Here is a story about my first Buddhist teacher, Shunryu Suzuki, as recounted by one of his early students: “As I was telling Suzuki Roshi what a disaster my life had become, he began to chuckle. I asked him what I should do. ‘Sit meditation,’ he replied, ‘Life without meditation is like winding your clock without setting it. It runs perfectly well, but it doesn’t tell time.’ “
This story is from Zen Is Right Here, a collection of Suzuki Roshi stories by my good friend and dharma brother David Chadwick. This story took place perhaps fifty years ago, in the early years of Suzuki’s teaching career in America. Suzuki’s first book, Zen Mind, Beginner’s Mind, is still one of the best-selling Buddhist books of all time, but the stories in David’s book capture the informal, spontaneous quality of Suzuki’s conversations with us students that are harder to glean from Suzuki’s formal lectures.
Winding your clock without setting it: the image is quite clear, but the meaning less so. Remember, Suzuki was responding to the student’s description of his life as a “disaster.” Presumably, “winding your clock without setting it” was Suzuki’s way of characterizing that kind of life—a life without grounding, clear direction and focus. I think of Henry Thoreau’s famous dictum, “The mass of men live lives of quiet desperation.” Suzuki acknowledges the way that people do get through life, willy-nilly, by saying “[Your clock] runs perfectly well.” Actually, not so perfectly. Life happens, but it can happen badly. The clock goes the way life goes, but without a foundation it doesn’t perform the most important function of a clock, which is to tell time. So it doesn’t really run perfectly well, it just ticks—perhaps the way a ticking time bomb ticks, waiting for the next disaster to go off.
The implication of Suzuki’s metaphor is that a conscious, spiritually aware life needs a focus, a foundation. Meditation, Suzuki seems to be saying, is a way to ground your life in something real and reliable—like a clock that tells the right time. Suzuki doesn’t say so directly, but I would guess that this “real and reliable” foundation is to be kind, to be a person of good character, and to help others whenever possible. This “life purpose” is summarized by the Buddhist term “bodhisattva.” Literally this term means “being of awakening”; in practice it means someone who devotes their life to the service and welfare of others.

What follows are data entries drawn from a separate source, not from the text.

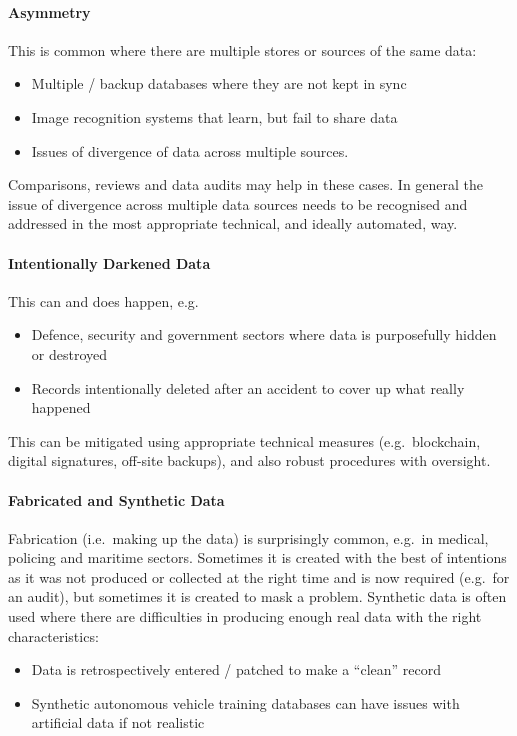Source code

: \paragraph{ Asymmetry}\label{bkm:dark12}
This is common where there are multiple stores or sources of the same data:
\begin{itemize}
\item Multiple / backup \glspl{database} where they are not kept in sync
  \item Image recognition systems that learn, but fail to share data
  \item Issues of divergence of data across multiple sources.
\end{itemize}

Comparisons, reviews and data audits may help in these cases. In general the issue of divergence across multiple data sources needs to be recognised and addressed in the most appropriate technical, and ideally automated, way.

\paragraph{Intentionally Darkened Data}\label{bkm:dark13}
This can and does happen, e.g.
\begin{itemize}
\item Defence, security and government sectors where data is purposefully hidden or destroyed
  \item Records intentionally deleted after an accident to cover up what really happened
\end{itemize}

This can be mitigated using appropriate technical measures (e.g.\ blockchain, digital signatures, off-site backups), and also robust procedures with oversight.

\paragraph{Fabricated and Synthetic Data}\label{bkm:dark14}
Fabrication (i.e.\ making up the data) is surprisingly common, e.g.\ in medical, policing and maritime sectors. Sometimes it is created with the best of intentions as it was not produced or collected at the right time and is now required (e.g.\ for an audit), but sometimes it is created to mask a problem. Synthetic data is often used where there are difficulties in producing enough real data with the right characteristics:
\begin{itemize}
\item Data is retrospectively entered / patched to make a “clean” record
  \item Synthetic autonomous vehicle training \glspl{database} can have issues with artificial data if not realistic
\end{itemize}

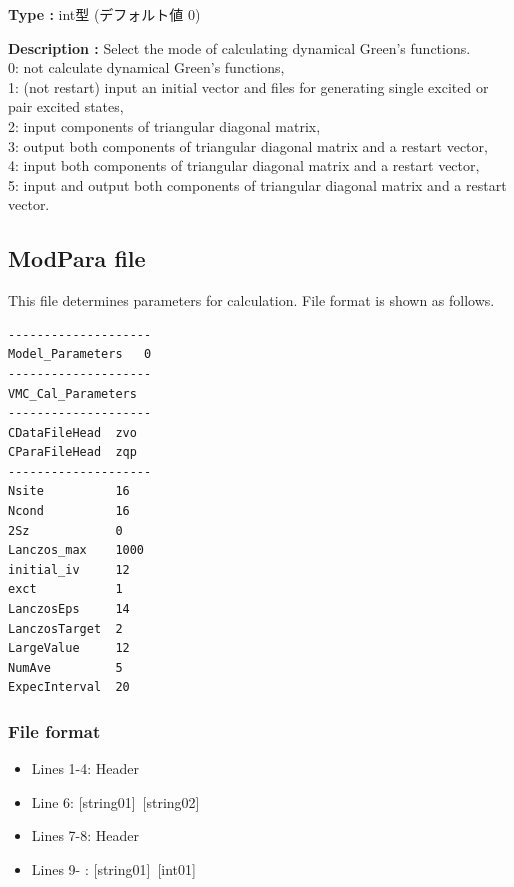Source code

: \begin{itemize}
{\bf Type :} {int型 (デフォルト値 0)}

{\bf Description :} {
{
Select the mode of calculating dynamical Green's functions.\\
0: not calculate  dynamical Green's functions,\\
1: (not restart) input an initial vector and files for generating single excited or pair excited states,\\
2: input components of triangular diagonal matrix, \\
3: output both components of triangular diagonal matrix and a restart vector,\\
4: input both components of triangular diagonal matrix and a restart vector,\\
5: input and output  both components of triangular diagonal matrix and a restart vector.\\
}
}

\end{itemize}

\newpage
\subsection{ModPara file}
\label{Subsec:modpara}
This file determines parameters for calculation. File format is shown as follows.\\
\begin{minipage}{10cm}
\begin{screen}
\begin{verbatim}
--------------------
Model_Parameters   0
--------------------
VMC_Cal_Parameters
--------------------
CDataFileHead  zvo
CParaFileHead  zqp
--------------------
Nsite          16   
Ncond          16    
2Sz            0 
Lanczos_max    1000 
initial_iv     12   
exct           1    
LanczosEps     14   
LanczosTarget  2    
LargeValue     12   
NumAve         5    
ExpecInterval  20   
\end{verbatim}
\end{screen}
\end{minipage}

\subsubsection{File format}
 \begin{itemize}
   \item  Lines 1-4:  Header
   \item  Line 6:  [string01]~[string02]
   \item  Lines 7-8:  Header
   \item  Lines 9- : [string01]~[int01]
  \end{itemize}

Fifty years ago meditation was something exotic and not well known. Today everyone knows about meditation; you can read everywhere how to do it in innumerable books and magazine articles, and there are even smartphone apps to guide you through it. The meditation Suzuki was talking about—although outwardly perhaps similar to what you can read about in a magazine–is somewhat different than that, in the sense that its purpose was not just to be less anxious or distracted, but to establish a fundamental spiritual basis for all of our activity. The regular practice of meditation may not protect you from having a life that is a “disaster,” as Suzuki’s inquiring student’s was, but, even in the midst of that disaster, it can provide a beacon to steer toward, like a distant light in a stormy sea.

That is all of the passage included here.